→ **WHAT THE EXERCISE ASKS**
Could you please return each line of the data that has the word "decision"?

→ **DATA EXTRACTS**
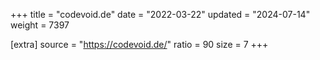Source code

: +++
title = "codevoid.de"
date = "2022-03-22"
updated = "2024-07-14"
weight = 7397

[extra]
source = "https://codevoid.de/"
ratio = 90
size = 7
+++
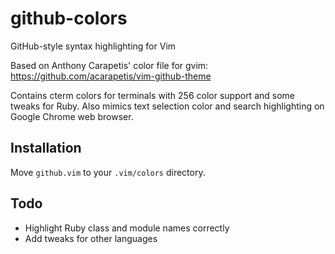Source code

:github-colors
=============

GitHub-style syntax highlighting for Vim

Based on Anthony Carapetis' color file for gvim: https://github.com/acarapetis/vim-github-theme

Contains cterm colors for terminals with 256 color support and some tweaks for Ruby. Also mimics text selection color and search highlighting on Google Chrome web browser.


Installation
------------

Move `github.vim` to your `.vim/colors` directory.


Todo
----

* Highlight Ruby class and module names correctly
* Add tweaks for other languages
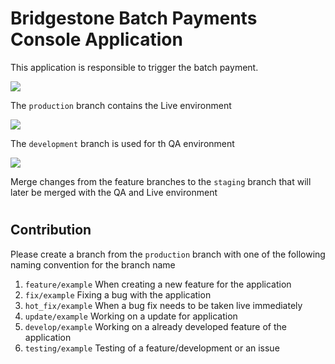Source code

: # Bridgestone Batch Payments Console Application

This application is responsible to trigger the batch payment.

<img src="https://img.shields.io/badge/branch-env%2Fproduction-blue"/>

The `production` branch contains the Live environment

<img src="https://img.shields.io/badge/branch-env%2Fdevelopment-blue"/>

The `development` branch is used for th QA environment

<img src="https://img.shields.io/badge/branch-env%2Fstaging-blue"/>

Merge changes from the feature branches to the `staging` branch that will later be merged with the QA and Live environment

#

## Contribution

Please create a branch from the `production` branch with one of the following naming convention for the branch name

1. `feature/example` When creating a new feature for the application
2. `fix/example` Fixing a bug with the application
3. `hot_fix/example` When a bug fix needs to be taken live immediately 
4. `update/example` Working on a update for application
5. `develop/example` Working on a already developed feature of the application
6. `testing/example` Testing of a feature/development or an issue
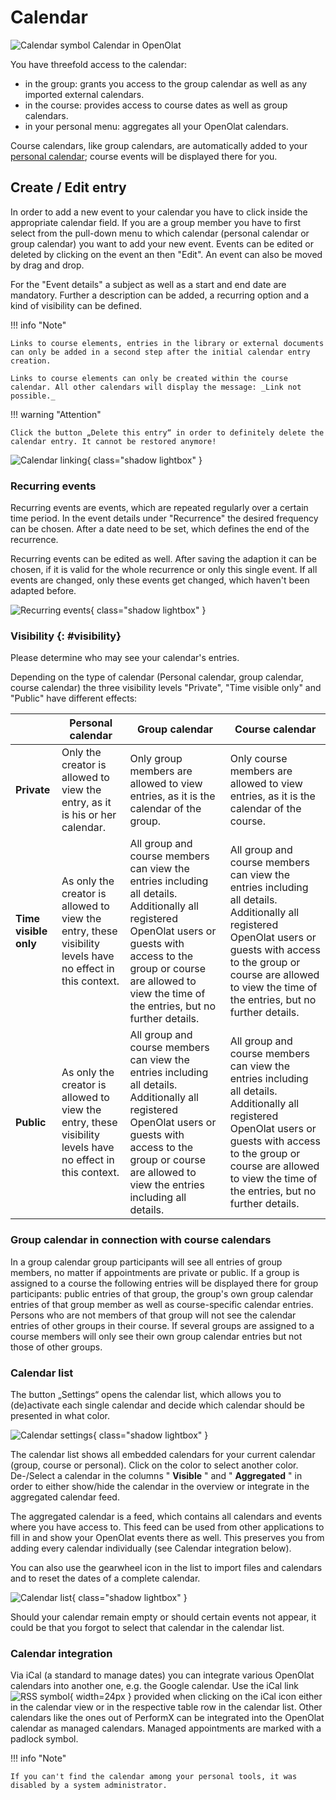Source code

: # Calendar

![Calendar symbol](assets/calendar.png) Calendar in OpenOlat

You have threefold access to the calendar:

* in the group: grants you access to the group calendar as well as any imported external calendars.
* in the course: provides access to course dates as well as group calendars.
* in your personal menu: aggregates all your OpenOlat calendars.

Course calendars, like group calendars, are automatically added to your [personal calendar](Personal_Menu.md#PersonalMenu-_pers_kalender); course events will be displayed there for you.

## Create / Edit entry

In order to add a new event to your calendar you have to click inside the appropriate calendar field. If you are a group member you have to first select from the pull-down menu to which calendar (personal calendar or group calendar) you want to add your new event. Events can be edited or deleted by clicking on the event an then "Edit". An event can also be moved by drag and drop.

For the "Event details" a subject as well as a start and end date are mandatory. Further a description can be added, a recurring option and a kind of visibility can be defined.

!!! info "Note"

    Links to course elements, entries in the library or external documents can only be added in a second step after the initial calendar entry creation.
    
    Links to course elements can only be created within the course calendar. All other calendars will display the message: _Link not possible._

!!! warning "Attention"

    Click the button „Delete this entry“ in order to definitely delete the calendar entry. It cannot be restored anymore!

![Calendar linking](assets/calendar_connection_EN.png){ class="shadow lightbox" }

### Recurring events

Recurring events are events, which are repeated regularly over a certain time period. In the event details under "Recurrence" the desired frequency can be chosen. After a date need to be set, which defines the end of the recurrence.

Recurring events can be edited as well. After saving the adaption it can be chosen, if it is valid for the whole recurrence or only this single event. If all events are changed, only these events get changed, which haven't been adapted before.

![Recurring events](assets/recurringevent_EN.png){ class="shadow lightbox" }

### Visibility {: #visibility}

Please determine who may see your calendar's entries.

Depending on the type of calendar (Personal calendar, group calendar, course calendar) the three visibility levels "Private", "Time visible only" and "Public" have different effects:

|| Personal calendar| Group calendar| Course calendar  
---|---|---|---  
**Private** | Only the creator is allowed to view the entry, as it is his or her calendar.| Only group members are allowed to view entries, as it is the calendar of the group. | Only course members are allowed to view entries, as it is the calendar of the course.  
**Time visible only** | As only the creator is allowed to view the entry, these visibility levels have no effect in this context. | All group and course members can view the entries including all details. Additionally all registered OpenOlat users or guests with access to the group or course are allowed to view the time of the entries, but no further details. | All group and course members can view the entries including all details. Additionally all registered OpenOlat users or guests with access to the group or course are allowed to view the time of the entries, but no further details.
**Public** | As only the creator is allowed to view the entry, these visibility levels have no effect in this context. | All group and course members can view the entries including all details. Additionally all registered OpenOlat users or guests with access to the group or course are allowed to view the entries including all details. | All group and course members can view the entries including all details. Additionally all registered OpenOlat users or guests with access to the group or course are allowed to view the time of the entries, but no further details.

### Group calendar in connection with course calendars

In a group calendar group participants will see all entries of group members, no matter if appointments are private or public. If a group is assigned to a course the following entries will be displayed there for group participants: public entries of that group, the group's own group calendar entries of that group member as well as course-specific calendar entries. Persons who are not members of that group will not see the calendar entries of other groups in their course. If several groups are assigned to a course members will only see their own group calendar entries but not those of other groups.

### Calendar list

The button „Settings“ opens the calendar list, which allows you to (de)activate each single calendar and decide which calendar should be presented in what color.

![Calendar settings](assets/calendar.gif){ class="shadow lightbox" }

The calendar list shows all embedded calendars for your current calendar (group, course or personal). Click on the color to select another color. De-/Select a calendar in the columns " **Visible** " and " **Aggregated** " in order to either show/hide the calendar in the overview or integrate in the aggregated calendar feed.

The aggregated calendar is a feed, which contains all calendars and events where you have access to. This feed can be used from other applications to fill in and show your OpenOlat events there as well. This preserves you from adding every calendar individually (see Calendar integration below).

You can also use the gearwheel icon in the list to import files and calendars and to reset the dates of a complete calendar.

![Calendar list](assets/calendar_list.gif){ class="shadow lightbox" }

Should your calendar remain empty or should certain events not appear, it could be that you forgot to select that calendar in the calendar list.

### Calendar integration

Via iCal (a standard to manage dates) you can integrate various OpenOlat calendars into another one, e.g. the Google calendar. Use the iCal link ![RSS symbol](assets/rss.png){ width=24px } provided when clicking on the iCal icon either in the calendar view or in the respective table row in the calendar list. Other calendars like the ones out of PerformX can be integrated into the OpenOlat calendar as managed calendars. Managed appointments are marked with a padlock symbol.

!!! info "Note"

    If you can't find the calendar among your personal tools, it was disabled by a system administrator.

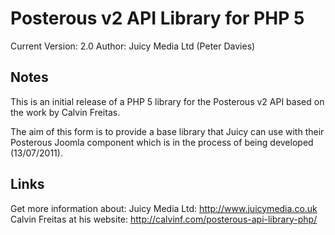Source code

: Posterous v2 API Library for PHP 5
===============================
Current Version: 2.0
Author: Juicy Media Ltd (Peter Davies)

Notes
-----
This is an initial release of a PHP 5 library for the Posterous v2 API based on the work by Calvin Freitas.

The aim of this form is to provide a base library that Juicy can use with their Posterous Joomla component which is in the process of being developed (13/07/2011).

Links
-----
Get more information about:
Juicy Media Ltd: http://www.juicymedia.co.uk
Calvin Freitas at his website: http://calvinf.com/posterous-api-library-php/
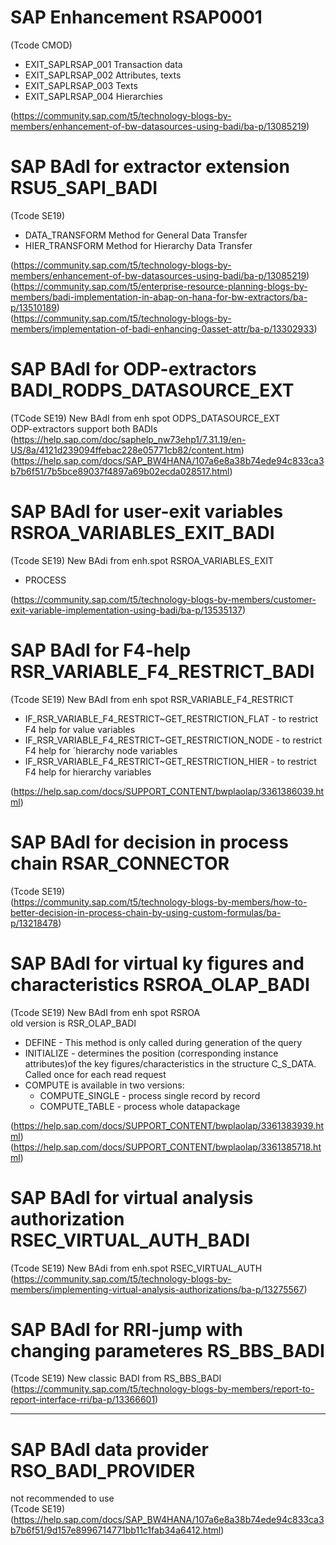 # SAP Enhancement RSAP0001
(Tcode CMOD)
+ EXIT_SAPLRSAP_001   Transaction data
+ EXIT_SAPLRSAP_002   Attributes, texts
+ EXIT_SAPLRSAP_003   Texts
+ EXIT_SAPLRSAP_004   Hierarchies<br>

(https://community.sap.com/t5/technology-blogs-by-members/enhancement-of-bw-datasources-using-badi/ba-p/13085219)

# SAP BAdI for extractor extension RSU5_SAPI_BADI
(Tcode SE19)
+ DATA_TRANSFORM    Method for General Data Transfer
+ HIER_TRANSFORM    Method for Hierarchy Data Transfer<br>

(https://community.sap.com/t5/technology-blogs-by-members/enhancement-of-bw-datasources-using-badi/ba-p/13085219)<br>
(https://community.sap.com/t5/enterprise-resource-planning-blogs-by-members/badi-implementation-in-abap-on-hana-for-bw-extractors/ba-p/13510189)<br>
(https://community.sap.com/t5/technology-blogs-by-members/implementation-of-badi-enhancing-0asset-attr/ba-p/13302933)

# SAP BAdI for ODP-extractors BADI_RODPS_DATASOURCE_EXT
(TCode SE19) New BAdI from enh spot ODPS_DATASOURCE_EXT<br>
ODP-extractors support both BADIs<br>
(https://help.sap.com/doc/saphelp_nw73ehp1/7.31.19/en-US/8a/4121d239094ffebac228e05771cb82/content.htm)<br>
(https://help.sap.com/docs/SAP_BW4HANA/107a6e8a38b74ede94c833ca3b7b6f51/7b5bce89037f4897a69b02ecda028517.html)

# SAP BAdI for user-exit variables RSROA_VARIABLES_EXIT_BADI
(Tcode SE19) New BAdi from enh.spot RSROA_VARIABLES_EXIT
+ PROCESS<br>

(https://community.sap.com/t5/technology-blogs-by-members/customer-exit-variable-implementation-using-badi/ba-p/13535137)

# SAP BAdI for F4-help RSR_VARIABLE_F4_RESTRICT_BADI
(Tcode SE19) New BAdI from enh spot RSR_VARIABLE_F4_RESTRICT<br>
+ IF_RSR_VARIABLE_F4_RESTRICT~GET_RESTRICTION_FLAT  -  to restrict F4 help for value variables
+ IF_RSR_VARIABLE_F4_RESTRICT~GET_RESTRICTION_NODE  -  to restrict F4 help for ´hierarchy node variables
+ IF_RSR_VARIABLE_F4_RESTRICT~GET_RESTRICTION_HIER  -  to restrict F4 help for hierarchy variables<br>

(https://help.sap.com/docs/SUPPORT_CONTENT/bwplaolap/3361386039.html)

# SAP BAdI for decision in process chain RSAR_CONNECTOR
(Tcode SE19)<br>
(https://community.sap.com/t5/technology-blogs-by-members/how-to-better-decision-in-process-chain-by-using-custom-formulas/ba-p/13218478)

# SAP BAdI for virtual ky figures and characteristics RSROA_OLAP_BADI
(Tcode SE19) New BAdI from enh spot RSROA<br>
old version is RSR_OLAP_BADI
+ DEFINE - This method is only called during generation of the query
+ INITIALIZE - determines the position (corresponding instance attributes)of the key figures/characteristics in the structure C_S_DATA. Called once for each read request
+ COMPUTE is available in two versions:
  + COMPUTE_SINGLE - process single record by record
  + COMPUTE_TABLE - process whole datapackage<br>

(https://help.sap.com/docs/SUPPORT_CONTENT/bwplaolap/3361383939.html)<br>
(https://help.sap.com/docs/SUPPORT_CONTENT/bwplaolap/3361385718.html)

# SAP BAdI for virtual analysis authorization RSEC_VIRTUAL_AUTH_BADI
(Tcode SE19) New BAdi from enh.spot RSEC_VIRTUAL_AUTH<br>
(https://community.sap.com/t5/technology-blogs-by-members/implementing-virtual-analysis-authorizations/ba-p/13275567)

# SAP BAdI for RRI-jump with changing parameteres RS_BBS_BADI
(Tcode SE19) New classic BADI from RS_BBS_BADI<br>
(https://community.sap.com/t5/technology-blogs-by-members/report-to-report-interface-rri/ba-p/13366601)

---

# SAP BAdI data provider RSO_BADI_PROVIDER
not recommended to use<br>
(Tcode SE19)<br>
(https://help.sap.com/docs/SAP_BW4HANA/107a6e8a38b74ede94c833ca3b7b6f51/9d157e8996714771bb11c1fab34a6412.html)

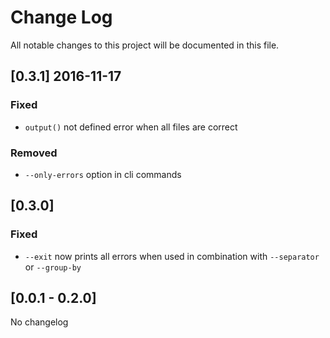 # Change Log
All notable changes to this project will be documented in this file.

## [0.3.1] 2016-11-17
### Fixed
- `output()` not defined error when all files are correct

### Removed
- `--only-errors` option in cli commands

## [0.3.0]
### Fixed
- `--exit` now prints all errors when used in combination with `--separator` or `--group-by`

## [0.0.1 - 0.2.0]
No changelog

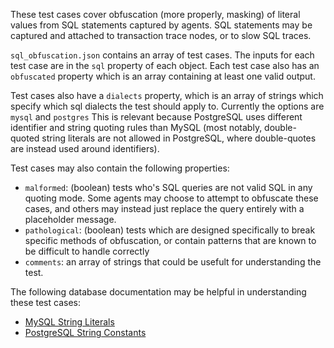 These test cases cover obfuscation (more properly, masking) of literal values
from SQL statements captured by agents. SQL statements may be captured and
attached to transaction trace nodes, or to slow SQL traces.

`sql_obfuscation.json` contains an array of test cases.  The inputs for each
test case are in the `sql` property of each object. Each test case also has an
`obfuscated` property which is an array containing at least one valid output.

Test cases also have a `dialects` property, which is an array of strings which
specify which sql dialects the test should apply to. Currently the options are
`mysql` and `postgres` This is relevant because PostgreSQL uses
different identifier and string quoting rules than MySQL (most notably,
double-quoted string literals are not allowed in PostgreSQL, where
double-quotes are instead used around identifiers).

Test cases may also contain the following properties:
  * `malformed`: (boolean) tests who's SQL queries are not valid SQL in any
  quoting mode. Some agents may choose to attempt to obfuscate these cases,
  and others may instead just replace the query entirely with a placeholder
  message.
  * `pathological`: (boolean) tests which are designed specifically to break
  specific methods of obfuscation, or contain patterns that are known to be
  difficult to handle correctly
  * `comments`: an array of strings that could be usefult for understanding
  the test.

The following database documentation may be helpful in understanding these test
cases:
* [MySQL String Literals](http://dev.mysql.com/doc/refman/5.5/en/string-literals.html)
* [PostgreSQL String Constants](http://www.postgresql.org/docs/8.2/static/sql-syntax-lexical.html#SQL-SYNTAX-CONSTANTS)
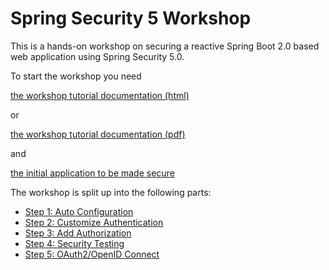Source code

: # Spring Security 5 Workshop

This is a hands-on workshop on securing a reactive Spring Boot 2.0 based web application using Spring Security 5.0.

To start the workshop you need

[the workshop tutorial documentation (html)](https://andifalk.github.io/reactive-spring-security-5-workshop/)

or

[the workshop tutorial documentation (pdf)](https://github.com/andifalk/reactive-spring-security-5-workshop/raw/master/docs/index.pdf)

and 

[the initial application to be made secure](https://github.com/andifalk/reactive-spring-security-5-workshop/tree/master/00-library-server)

The workshop is split up into the following parts:

* [Step 1: Auto Configuration](https://andifalk.github.io/reactive-spring-security-5-workshop/#_step_1_auto_configuration)
* [Step 2: Customize Authentication](https://andifalk.github.io/reactive-spring-security-5-workshop/#_step_2_customize_authentication)
* [Step 3: Add Authorization](https://andifalk.github.io/reactive-spring-security-5-workshop/#_step_3_add_authorization)
* [Step 4: Security Testing](https://andifalk.github.io/reactive-spring-security-5-workshop/#_step_4_security_testing)
* [Step 5: OAuth2/OpenID Connect](https://andifalk.github.io/reactive-spring-security-5-workshop/#_step_5_oauth2)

→ **ANSWER TO THE PROBLEM**
# SAP BAdI for decision in process chain RSAR_CONNECTOR
(https://community.sap.com/t5/technology-blogs-by-members/how-to-better-decision-in-process-chain-by-using-custom-formulas/ba-p/13218478)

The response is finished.